▸ What you are asked to do
In the records below, which lines include "migrate"? Copy them.

▸ Records for this exercise
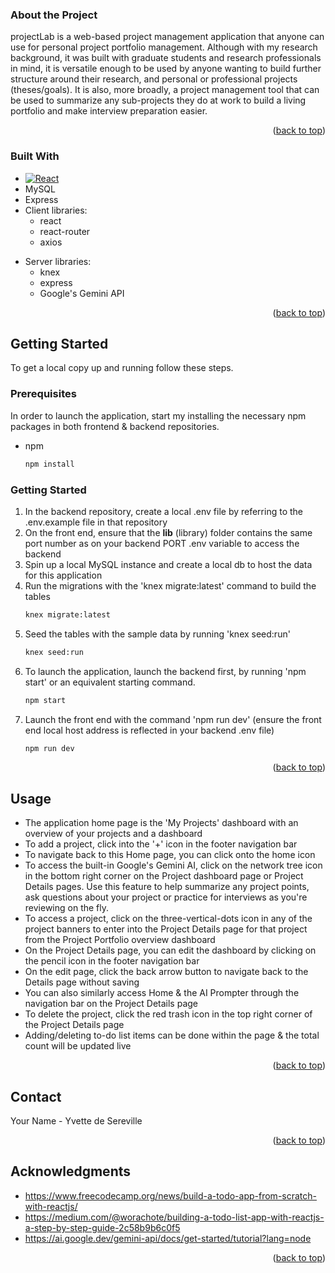 <!-- ABOUT THE PROJECT -->

### About the Project 

projectLab is a web-based project management application that anyone can use for personal project portfolio management. Although with my research background, it was built with graduate students and research professionals in mind, it is versatile enough to be used by anyone wanting to build further structure around their research, and personal or professional projects (theses/goals). It is also, more broadly, a project management tool that can be used to summarize any sub-projects they do at work to build a living portfolio and make interview preparation easier. 

<p align="right">(<a href="#readme-top">back to top</a>)</p>

### Built With

* [![React][React.js]][React-url]
* MySQL 
* Express
* Client libraries: 
    * react
    * react-router
    * axios
- Server libraries:
    * knex
    * express
    * Google's Gemini API
    
<p align="right">(<a href="#readme-top">back to top</a>)</p>

<!-- GETTING STARTED -->
## Getting Started

To get a local copy up and running follow these steps.

### Prerequisites

In order to launch the application, start my installing the necessary npm packages in both frontend & backend repositories. 
* npm
   ```sh
   npm install
   ```

### Getting Started 

1. In the backend repository, create a local .env file by referring to the .env.example file in that repository 
2. On the front end, ensure that the **lib** (library) folder contains the same port number as on your backend PORT .env variable to access the backend 
3. Spin up a local MySQL instance and create a local db to host the data for this application
4. Run the migrations with the 'knex migrate:latest' command to build the tables 
   ```sh
   knex migrate:latest
   ```
5. Seed the tables with the sample data by running 'knex seed:run' 
   ```sh
   knex seed:run
   ```
6. To launch the application, launch the backend first, by running 'npm start' or an equivalent starting command. 
   ```sh
   npm start
   ```
7. Launch the front end with the command 'npm run dev' (ensure the front end local host address is reflected in your backend .env file)
   ```sh
   npm run dev 
   ```
   
<p align="right">(<a href="#readme-top">back to top</a>)</p>

<!-- USAGE EXAMPLES -->
## Usage

- The application home page is the 'My Projects' dashboard with an overview of your projects and a dashboard
- To add a project, click into the '+' icon in the footer navigation bar 
- To navigate back to this Home page, you can click onto the home icon 
- To access the built-in Google's Gemini AI, click on the network tree icon in the bottom right corner on the Project dashboard page or Project Details pages. Use this feature to help summarize any project points, ask questions about your project or practice for interviews as you're reviewing on the fly. 
- To access a project, click on the three-vertical-dots icon in any of the project banners to enter into the Project Details page for that project from the Project Portfolio overview dashboard 
- On the Project Details page, you can edit the dashboard by clicking on the pencil icon in the footer navigation bar 
- On the edit page, click the back arrow button to navigate back to the Details page without saving 
- You can also similarly access Home & the AI Prompter through the navigation bar on the Project Details page 
- To delete the project, click the red trash icon in the top right corner of the Project Details page 
- Adding/deleting to-do list items can be done within the page & the total count will be updated live 
<p align="right">(<a href="#readme-top">back to top</a>)</p>

<!-- CONTACT -->
## Contact

Your Name - Yvette de Sereville 

<p align="right">(<a href="#readme-top">back to top</a>)</p>



<!-- ACKNOWLEDGMENTS -->
## Acknowledgments

* https://www.freecodecamp.org/news/build-a-todo-app-from-scratch-with-reactjs/
* https://medium.com/@worachote/building-a-todo-list-app-with-reactjs-a-step-by-step-guide-2c58b9b6c0f5
* https://ai.google.dev/gemini-api/docs/get-started/tutorial?lang=node

<p align="right">(<a href="#readme-top">back to top</a>)</p>



<!-- MARKDOWN LINKS & IMAGES -->
<!-- https://www.markdownguide.org/basic-syntax/#reference-style-links -->
[contributors-shield]: https://img.shields.io/github/contributors/github_username/repo_name.svg?style=for-the-badge
[contributors-url]: https://github.com/github_username/repo_name/graphs/contributors
[forks-shield]: https://img.shields.io/github/forks/github_username/repo_name.svg?style=for-the-badge
[forks-url]: https://github.com/github_username/repo_name/network/members
[stars-shield]: https://img.shields.io/github/stars/github_username/repo_name.svg?style=for-the-badge
[stars-url]: https://github.com/github_username/repo_name/stargazers
[issues-shield]: https://img.shields.io/github/issues/github_username/repo_name.svg?style=for-the-badge
[issues-url]: https://github.com/github_username/repo_name/issues
[license-shield]: https://img.shields.io/github/license/github_username/repo_name.svg?style=for-the-badge
[license-url]: https://github.com/github_username/repo_name/blob/master/LICENSE.txt
[linkedin-shield]: https://img.shields.io/badge/-LinkedIn-black.svg?style=for-the-badge&logo=linkedin&colorB=555
[linkedin-url]: https://linkedin.com/in/linkedin_username
[product-screenshot]: images/screenshot.png
[Next.js]: https://img.shields.io/badge/next.js-000000?style=for-the-badge&logo=nextdotjs&logoColor=white
[Next-url]: https://nextjs.org/
[React.js]: https://img.shields.io/badge/React-20232A?style=for-the-badge&logo=react&logoColor=61DAFB
[React-url]: https://reactjs.org/
[Vue.js]: https://img.shields.io/badge/Vue.js-35495E?style=for-the-badge&logo=vuedotjs&logoColor=4FC08D
[Vue-url]: https://vuejs.org/
[Angular.io]: https://img.shields.io/badge/Angular-DD0031?style=for-the-badge&logo=angular&logoColor=white
[Angular-url]: https://angular.io/
[Svelte.dev]: https://img.shields.io/badge/Svelte-4A4A55?style=for-the-badge&logo=svelte&logoColor=FF3E00
[Svelte-url]: https://svelte.dev/
[Laravel.com]: https://img.shields.io/badge/Laravel-FF2D20?style=for-the-badge&logo=laravel&logoColor=white
[Laravel-url]: https://laravel.com
[Bootstrap.com]: https://img.shields.io/badge/Bootstrap-563D7C?style=for-the-badge&logo=bootstrap&logoColor=white
[Bootstrap-url]: https://getbootstrap.com
[JQuery.com]: https://img.shields.io/badge/jQuery-0769AD?style=for-the-badge&logo=jquery&logoColor=white
[JQuery-url]: https://jquery.com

▸ Final answer
4. Run the migrations with the 'knex migrate:latest' command to build the tables 
   knex migrate:latest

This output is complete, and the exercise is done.